Сергей невольно рассмеялся, но тотчас перестал и сказал серьезно:
— Ну и что ж, Толстой ведь тоже не знал математики, его и из университета исключили за это.
— Олеся, сколько имеется Толстых? — спросил Воронец. — Не знаете? Ну как же? Лев Толстой, он же стихи написал: «Люблю грозу в начале мая».
— Виктор, — спокойно сказала она, — зачем же вы за мной все ходите? Ну, я дура, дура.
Воронец промолчал, и по тому, как он вздохнул и зашевелился, Сергей понял, что он смущен.
— Что ж, будем спивать? — спросила Галя.
— Хватит, господа, на сегодня, — устало сказал Стах.
На мгновение сделалось совсем тихо, но в комнате не чувствовалось напряжения, это была дремотная, спокойная тишина. Внезапно скрипнула калитка, послышались скорые, тяжелые шаги.
— Батько пришел, — сказала Галя.
— А спешит как… — сказала Анна Михайловна, прислушиваясь к шагам и всматриваясь в темноту.
— Живот, верно, болит, — наклоняясь к Сергею, негромко сказал Воронец:
— Ай, Виктор, — укоризненно проговорила Софья Андреевна.
Все негромко рассмеялись. Тяжелые шаги прошумели под окном, хлопнула дверь, и вдруг ощущение покойной дремоты покинуло всех.
— Кто это, кто тут? Настенька! — позвала Софья Андреевна.
— Да это ж батько, — сказал Лобода. — Батько, то вы?
— Я, я, — послышался напряженный, задыхающийся голос. — Господа… Столыпин тяжело ранен… в театре… Стреляли в него буквально полчаса тому назад.
На мгновение стало совсем тихо.
— Вот и хорошо, так ему и надо, зверю, — сказала Доминика Федоровна.

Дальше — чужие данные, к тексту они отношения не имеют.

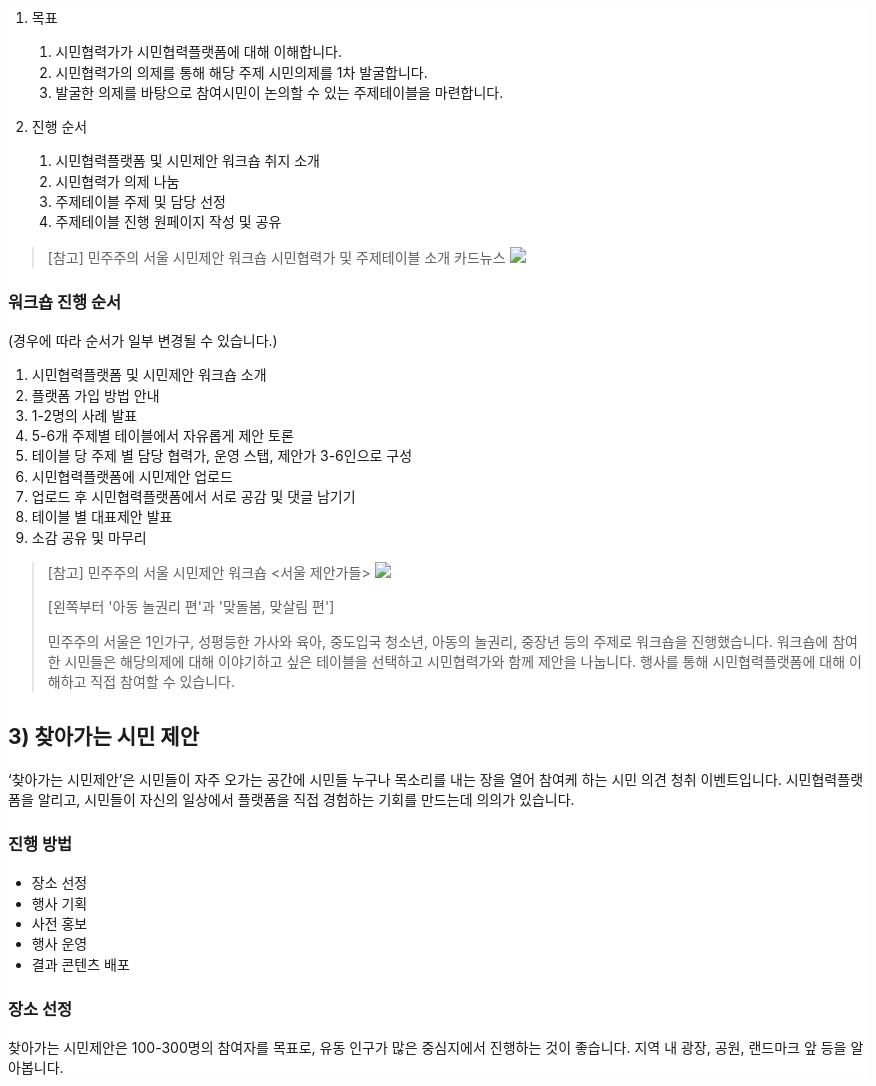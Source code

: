 1.  목표

    1. 시민협력가가 시민협력플랫폼에 대해 이해합니다.
    1. 시민협력가의 의제를 통해 해당 주제 시민의제를 1차 발굴합니다.
    1. 발굴한 의제를 바탕으로 참여시민이 논의할 수 있는 주제테이블을 마련합니다.

1.  진행 순서

    1.  시민협력플랫폼 및 시민제안 워크숍 취지 소개
    1.  시민협력가 의제 나눔
    1.  주제테이블 주제 및 담당 선정
    1.  주제테이블 진행 원페이지 작성 및 공유

> [참고] 민주주의 서울 시민제안 워크숍 시민협력가 및 주제테이블 소개 카드뉴스
> ![](/assets/demos/7.시민협력가및주제테이블소개카드뉴스.PNG)

### 워크숍 진행 순서

(경우에 따라 순서가 일부 변경될 수 있습니다.)

1.  시민협력플랫폼 및 시민제안 워크숍 소개
1.  플랫폼 가입 방법 안내
1.  1-2명의 사례 발표
1.  5-6개 주제별 테이블에서 자유롭게 제안 토론
1.  테이블 당 주제 별 담당 협력가, 운영 스탭, 제안가 3-6인으로 구성
1.  시민협력플랫폼에 시민제안 업로드
1.  업로드 후 시민협력플랫폼에서 서로 공감 및 댓글 남기기
1.  테이블 별 대표제안 발표
1.  소감 공유 및 마무리

> [참고] 민주주의 서울 시민제안 워크숍 <서울 제안가들>
> ![](/assets/demos/8.민주주의서울시민제안워크숍서울제안가들행사사진.PNG)
>
> [왼쪽부터 '아동 놀권리 편'과 '맞돌봄, 맞살림 편']
>
> 민주주의 서울은 1인가구, 성평등한 가사와 육아, 중도입국 청소년, 아동의 놀권리, 중장년 등의 주제로 워크숍을 진행했습니다. 워크숍에 참여한 시민들은 해당의제에 대해 이야기하고 싶은 테이블을 선택하고 시민협력가와 함께 제안을 나눕니다. 행사를 통해 시민협력플랫폼에 대해 이해하고 직접 참여할 수 있습니다.

## 3) 찾아가는 시민 제안

‘찾아가는 시민제안’은 시민들이 자주 오가는 공간에 시민들 누구나 목소리를 내는 장을 열어 참여케 하는 시민 의견 청취 이벤트입니다. 시민협력플랫폼을 알리고, 시민들이 자신의 일상에서 플랫폼을 직접 경험하는 기회를 만드는데 의의가 있습니다.

### 진행 방법

- 장소 선정
- 행사 기획
- 사전 홍보
- 행사 운영
- 결과 콘텐츠 배포

### 장소 선정

찾아가는 시민제안은 100-300명의 참여자를 목표로, 유동 인구가 많은 중심지에서 진행하는 것이 좋습니다. 지역 내 광장, 공원, 랜드마크 앞 등을 알아봅니다.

И снова стало тихо, лишь тяжело вздыхали взволнованные люди.
— Да зажгите скорей свет, нельзя сидеть в этой ужасной темноте! — крикнула Поля.
— Настенька, Настенька! — позвала Софья Андреевна.
Внесли лампу. Все сгрудились вокруг стола. Заговорили, перебивая друг друга…
— Кто, кто стрелял? Эсеры, анархисты?
— И серьезно ранен, не выздоровеет?
— Да ничего я не знаю, — сказал батько, — думаю только, что конец столыпинскому галстуку.
Ночь в доме Софьи Андреевны провели несколько десятков евреев из соседнего дома, боявшихся внезапного погрома. До утра вздыхали в коридоре женщины, а На улице раздавались пронзительные полицейские свистки и слышалось цоканье подков по булыжнику.
XV
Особенно понравилась Сергею первая лекция профессора Косоногова. Седой полнотелый физик был как бы воплощенной добротой. И движения его крупного тела, и голос, и доброе выражение старческих глаз, и улыбка — все было округло, мягко. Его преклонение перед наукой передавалось студентам. В глубоком молчании слушали они неторопливый голос профессора, торжественно, точно на богослужении, выводившего основные законы механики… Выйдя на улицу, Сергей зажмурился от света, особенно яркого после сумерек университетских коридоров. Ему хотелось на обратном пути припомнить каждое слово профессора: сколько юношеской горячей любви к науке, какое глубокое преклонение перед великим умом Ньютона! Конечно, профессор не ученый с мировым именем, это не интеллект первого порядка, но сколько пользы он сделает тем, что привьет тысячам и тысячам глубокое уважение и любовь к науке. Сергей пойдет дальше и выше, он будет ломать и строить, но это воспоминание о первой лекции старика физика навсегда останется для него важным, нужным, тем, что называют «светлым воспоминанием».
— Эй, шапку сними! — громко над ухом крикнул чей-то голос.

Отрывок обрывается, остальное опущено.